Le roman inachevé d’un utopiste





Tourcoing (1960-1967) :
expériences nouvelles


Sommaire

Prologue

Introduction

Clermont-l’Hérault

Saint-Quentin

Bruay-en-Artois

Tourcoing
- Introduction
- Le protestantisme à
  Tourcoing
- Communauté vivante
- Sensibilisations
- Parole d’utopie
- L’impasse
- Recherche de structures
   nouvelles
- Expériences nouvelles
  . Tournant théologique
  . Tournant œcuménique
  . Le groupe œcuménique
  . Le groupe pour la paix
  . Le groupe de recherche
    biblique

- Vers la crise

La crise

Épilogue




. . . . . . . . - o 0 o - . . . . . . . .

Le groupe de recherche biblique


   Comment évoquer cette nouvelle expérience à Tourcoing sans en retrouver les prémisses une quinzaine d’années auparavant, à Clermont-l’Hérault ? (1) À son origine, en effet, se trouve une famille détachée du catholicisme que j’avais connue et estimée dans mon premier poste : Louis et Suzanne Perret, directeurs d’une cave coopérative viticole dans la vallée de l’Hérault. Au départ, les conditions de notre première rencontre, égarée sur un malentendu, n’auraient sans doute pas permis d’augurer la profonde amitié qui devait se maintenir vivace jusqu’à présent, c’est-à-dire déjà plus de quarante années !
   Le libre dialogue qui s’était instauré avec eux dès Clermont-l’Hérault autour de questions qui ne connaissaient aucune barrière philosophique, reli­gieuse, sociale ou politique s’est tout naturellement renoué quand nous nous sommes retrouvés en 1960 à Tourcoing. Avides d’une vérité qui ne soit jamais assénée, mais toujours recherchée, ces amis qui participaient assidument aux manifestations du groupe pour la paix (2) me demandèrent un jour de les aider à lire la Bible sans arrière-pensée de prosélytisme ; puis ils ont suggéré que cette recherche biblique soit partagée avec quelques-uns de leurs amis et connaissances.
   C’est ainsi qu’en 1965 nous nous sommes engagés ensemble dans une lecture suivie de l’évangile de Jean. Elle s’est poursuivie pendant près de trois années, sous les auspices du Centre de recherches du Nord et avec la participation de son directeur, Ennio Floris (3).

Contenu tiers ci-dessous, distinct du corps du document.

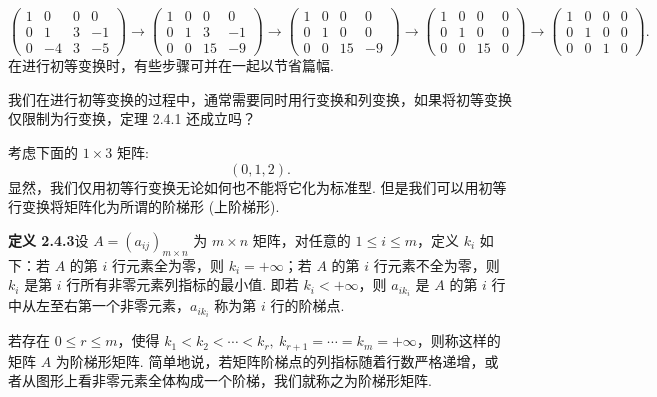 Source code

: \documentclass[UTF8, 12pt, fontset=fandol, oneside]{ctexart}
\begin{document}
\[
\left(\begin{array}{cccc}
1 & 0 & 0 & 0\\
0 & 1 & 3 & -1\\
0 & -4 & 3 & -5
\end{array}\right)
\longrightarrow
\left(\begin{array}{cccc}
1 & 0 & 0 & 0\\
0 & 1 & 3 & -1\\
0 & 0 & 15 & -9
\end{array}\right)
\longrightarrow
\left(\begin{array}{cccc}
1 & 0 & 0 & 0\\
0 & 1 & 0 & 0\\
0 & 0 & 15 & -9
\end{array}\right)
\longrightarrow
\left(\begin{array}{cccc}
1 & 0 & 0 & 0\\
0 & 1 & 0 & 0\\
0 & 0 & 15 & 0
\end{array}\right)
\longrightarrow
\left(\begin{array}{cccc}
1 & 0 & 0 & 0\\
0 & 1 & 0 & 0\\
0 & 0 & 1 & 0
\end{array}\right).
\]
在进行初等变换时，有些步骤可并在一起以节省篇幅.

我们在进行初等变换的过程中，通常需要同时用行变换和列变换，如果将初等变换仅限制为行变换，定理 2.4.1 还成立吗？

考虑下面的 $1\times 3$ 矩阵:
\[
(0,1,2).
\]
显然，我们仅用初等行变换无论如何也不能将它化为标准型. 但是我们可以用初等行变换将矩阵化为所谓的阶梯形 (上阶梯形).

\noindent\textbf{定义 2.4.3}\quad 设 $A=(a_{ij})_{m\times n}$ 为 $m\times n$ 矩阵，对任意的 $1\le i\le m$，定义 $k_i$ 如下：若 $A$ 的第 $i$ 行元素全为零，则 $k_i=+\infty$；若 $A$ 的第 $i$ 行元素不全为零，则 $k_i$ 是第 $i$ 行所有非零元素列指标的最小值. 即若 $k_i<+\infty$，则 $a_{ik_i}$ 是 $A$ 的第 $i$ 行中从左至右第一个非零元素，$a_{ik_i}$ 称为第 $i$ 行的阶梯点.

若存在 $0\le r\le m$，使得 $k_1<k_2<\cdots<k_r,\ k_{r+1}=\cdots=k_m=+\infty$，则称这样的矩阵 $A$ 为阶梯形矩阵. 简单地说，若矩阵阶梯点的列指标随着行数严格递增，或者从图形上看非零元素全体构成一个阶梯，我们就称之为阶梯形矩阵.
\end{document}
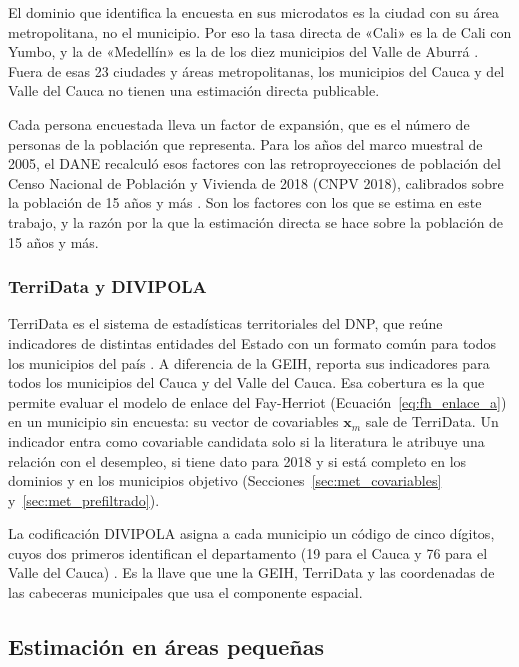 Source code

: El dominio que identifica la encuesta en sus microdatos es la ciudad con su área metropolitana, no el municipio. Por eso la tasa directa de «Cali» es la de Cali con Yumbo, y la de «Medellín» es la de los diez municipios del Valle de Aburrá \cite[p.~9]{DANE_GEIH_Metodologia2016}. Fuera de esas 23 ciudades y áreas metropolitanas, los municipios del Cauca y del Valle del Cauca no tienen una estimación directa publicable.

Cada persona encuestada lleva un factor de expansión, que es el número de personas de la población que representa. Para los años del marco muestral de 2005, el DANE recalculó esos factores con las retroproyecciones de población del Censo Nacional de Población y Vivienda de 2018 (CNPV 2018), calibrados sobre la población de 15 años y más \cite[pp.~3, 19]{DANE_GEIH_Series2022}. Son los factores con los que se estima en este trabajo, y la razón por la que la estimación directa se hace sobre la población de 15 años y más.

\subsubsection{TerriData y DIVIPOLA}

TerriData es el sistema de estadísticas territoriales del DNP, que reúne indicadores de distintas entidades del Estado con un formato común para todos los municipios del país \cite{DNP_TerriData}. A diferencia de la GEIH, reporta sus indicadores para todos los municipios del Cauca y del Valle del Cauca. Esa cobertura es la que permite evaluar el modelo de enlace del Fay-Herriot (Ecuación~\ref{eq:fh_enlace_a}) en un municipio sin encuesta: su vector de covariables $\mathbf{x}_m$ sale de TerriData. Un indicador entra como covariable candidata solo si la literatura le atribuye una relación con el desempleo, si tiene dato para 2018 y si está completo en los dominios y en los municipios objetivo (Secciones~\ref{sec:met_covariables} y~\ref{sec:met_prefiltrado}).

La codificación DIVIPOLA asigna a cada municipio un código de cinco dígitos, cuyos dos primeros identifican el departamento (19 para el Cauca y 76 para el Valle del Cauca) \cite{DANE_DIVIPOLA}. Es la llave que une la GEIH, TerriData y las coordenadas de las cabeceras municipales que usa el componente espacial.

\subsection{Estimación en áreas pequeñas}

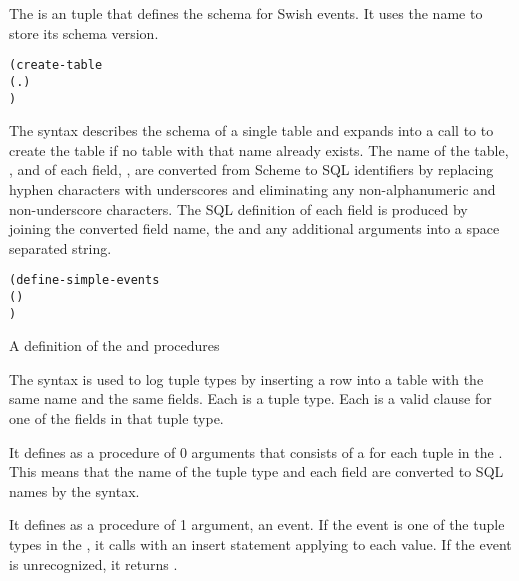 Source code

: The  is an  tuple
that defines the schema for Swish events. It uses the name
 to store its schema version.

\begin{syntax}\begin{alltt}
(create-table 
  (  . )
  \etc{})\strut\end{alltt}
\end{syntax}
\expandsto{} 

The  syntax describes the schema of a single
table and expands into a call to  to create the table
if no table with that name already exists. The name of the table,
, and of each field, , are converted from Scheme
to SQL identifiers by replacing hyphen characters with underscores and
eliminating any non-alphanumeric and non-underscore characters. The
SQL definition of each field is produced by joining the converted
field name, the  and any additional  arguments
into a space separated string.

\begin{syntax}\begin{alltt}
(define-simple-events  
  (  \etc{})
  \etc{})\strut\end{alltt}
\end{syntax}
\expandsto{} A definition of the  and 
procedures

The  syntax is used to log tuple types
by inserting a row into a table with the same name and the same
fields. Each  is a tuple type. Each  is a valid
 clause for one of the fields in that tuple
type.

It defines  as a procedure of 0 arguments that consists of
a  for each
tuple in the . This means that the name
of the tuple type and each field are converted to SQL names by the
 syntax.

It defines  as a procedure of 1 argument, an event. If the
event is one of the tuple types in the , it
calls  with an insert statement applying  to
each value. If the event is unrecognized, it returns .

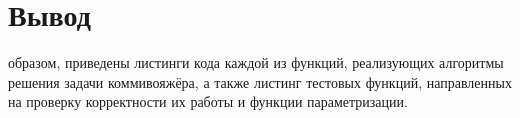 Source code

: \section*{Вывод}
 образом, приведены листинги кода каждой из функций, реализующих алгоритмы решения задачи коммивояжёра, а также листинг тестовых функций, направленных на проверку корректности их работы и функции параметризации.
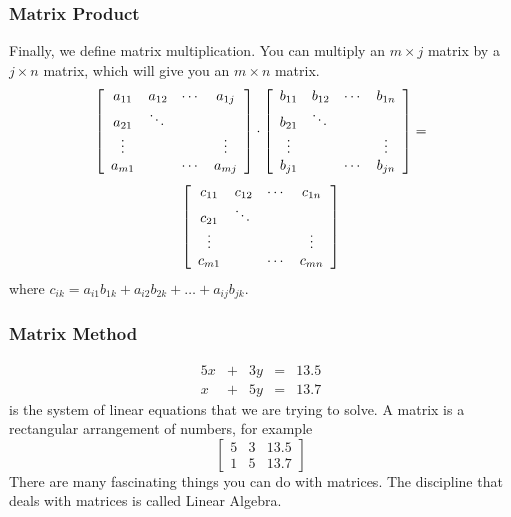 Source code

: \documentclass[xcolor=dvipsnames]{beamer}
\begin{document}
\begin{frame}
  \frametitle{Matrix Product}
Finally, we define matrix multiplication. You can multiply an
$m\times{}j$ matrix by a $j\times{}n$ matrix, which will give you an
$m\times{}n$ matrix.
\begin{equation}
  \label{eq:orahpahn}
  \left[\begin{array}{cccc}
    a_{11}&a_{12}&\cdots{}&a_{1j} \\
          a_{21}&\ddots{}&& \\
          \vdots{}&&&\vdots \\
          a_{m1}&&\cdots{}&a_{mj}
  \end{array}\right]\cdot
\left[\begin{array}{cccc}
    b_{11}&b_{12}&\cdots{}&b_{1n} \\
          b_{21}&\ddots{}&& \\
          \vdots{}&&&\vdots \\
          b_{j1}&&\cdots{}&b_{jn}
  \end{array}\right]=\notag
\end{equation}
\begin{equation}
  \label{eq:raipuboi}
  \left[\begin{array}{cccc}
    c_{11}&c_{12}&\cdots{}&c_{1n} \\
          c_{21}&\ddots{}&& \\
          \vdots{}&&&\vdots \\
          c_{m1}&&\cdots{}&c_{mn}
  \end{array}\right]\notag
\end{equation}
where $c_{ik}=a_{i1}b_{1k}+a_{i2}b_{2k}+\ldots+a_{ij}b_{jk}$.
\end{frame}

\begin{frame}
  \frametitle{Matrix Method}
  \begin{equation}
    \label{eq:ohghohfi}
    \begin{array}{rcrcl}
      5x&+&3y&=&13.5 \\
      x&+&5y&=&13.7
    \end{array}
  \end{equation}
is the system of linear equations that we are trying to solve. A
matrix is a rectangular arrangement of numbers, for example
\begin{equation}
  \label{eq:cegeemoi}
  \left[\begin{array}{ccc}
    5&3&13.5 \\
    1&5&13.7
  \end{array}\right]
\end{equation}
There are many fascinating things you can do with matrices. The
discipline that deals with matrices is called Linear Algebra. 
\end{frame}
\end{document}
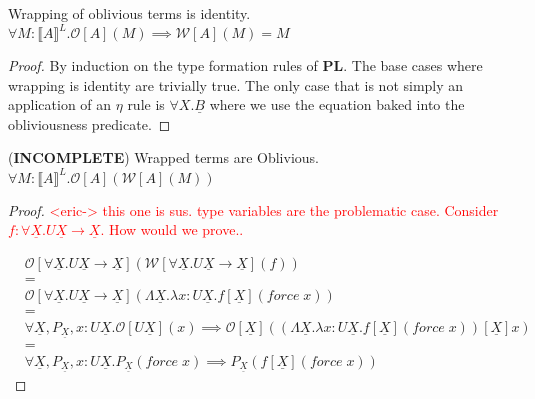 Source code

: \documentclass[acmsmall]{acmart}
\newcommand{\den}[1]{\llbracket #1\rrbracket}
\newcommand{\eric}[1]{\textcolor{red}{ <eric-#1> }}
\newcommand{\pl}{$\mathbf{PL}$}
\begin{document}
\begin{lemma} Wrapping of oblivious terms is identity.
  \label{lem:wrapid}
  $\forall M : \den{A}^L. \mathcal{O}[A](M) \implies \mathcal{W}[A](M) = M$
 \end{lemma}
 
 \begin{proof}
   By induction on the type formation rules of \pl. The base cases where wrapping is identity are trivially true. The only case that is not simply an application of an $\eta$ rule is $\forall X. \underline{B}$ where we use the equation baked into the obliviousness predicate.
 \end{proof}
 
 
 \begin{lemma}(\textbf{INCOMPLETE}) Wrapped terms are Oblivious.
  \label{lem:oblivwrap}
   $\forall M : \den{A}^L. \mathcal{O}[A](\mathcal{W}[A](M))$
  \end{lemma}
  
  \begin{proof}
    \eric{}
    \textcolor{red}{this one is sus. type variables are the problematic case.
      Consider $f : \forall \underline{X}.U\underline{X}\to\underline{X}$. How would we prove..}

    \begin{align*}
      &\mathcal{O}[\forall \underline{X}.U\underline{X} \to \underline{X}](\mathcal{W}[\forall \underline{X}.U\underline{X} \to \underline{X}](f))\\
&=\\
&\mathcal{O}[\forall \underline{X}.U\underline{X} \to \underline{X}](\Lambda \underline{X}.\lambda x : U\underline{X}.f[\underline{X}](force\;x))\\
&=\\
&\forall \underline{X},P_{\underline{X}},x:U\underline{X}.\mathcal{O}[U\underline{X}](x) \implies \mathcal{O}[\underline{X}]((\Lambda \underline{X}.\lambda x : U\underline{X}.f[\underline{X}](force\;x))[\underline{X}]x)\\
&=\\
&\forall \underline{X},P_{\underline{X}},x:U\underline{X}.P_{\underline{X}}(force\;x) \implies P_{\underline{X}}(f[\underline{X}](force\;x))
    \end{align*}
    


  \end{proof}
 
\end{document}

   Quinze à vingt personnes, qui se désignèrent spontanément comme le « groupe Perret », se sont retrouvées toutes les trois semaines et, quand l’intérêt de la recherche se faisait plus vif, une rencontre était organisée pour la semaine suivante. Il n’était pas rare qu’une tête nouvelle ou un couple nouveau se joigne à ce groupe, à peu près entièrement indépendant de la paroisse de Tour­coing. Même s’il était exclu que ces amis devien­nent des « protestants », malgré leur sympathie pour l’Église réformée (je ne leur ai, d’ailleurs, jamais demandé), il n’était pas interdit d’imaginer trouver un jour avec elle une forme inédite de relation. Les lettres (4) qu’ils adressèrent, à l’heure de la crise, à Paul Lew, président du Conseil régional du Nord, en ont porté témoignage.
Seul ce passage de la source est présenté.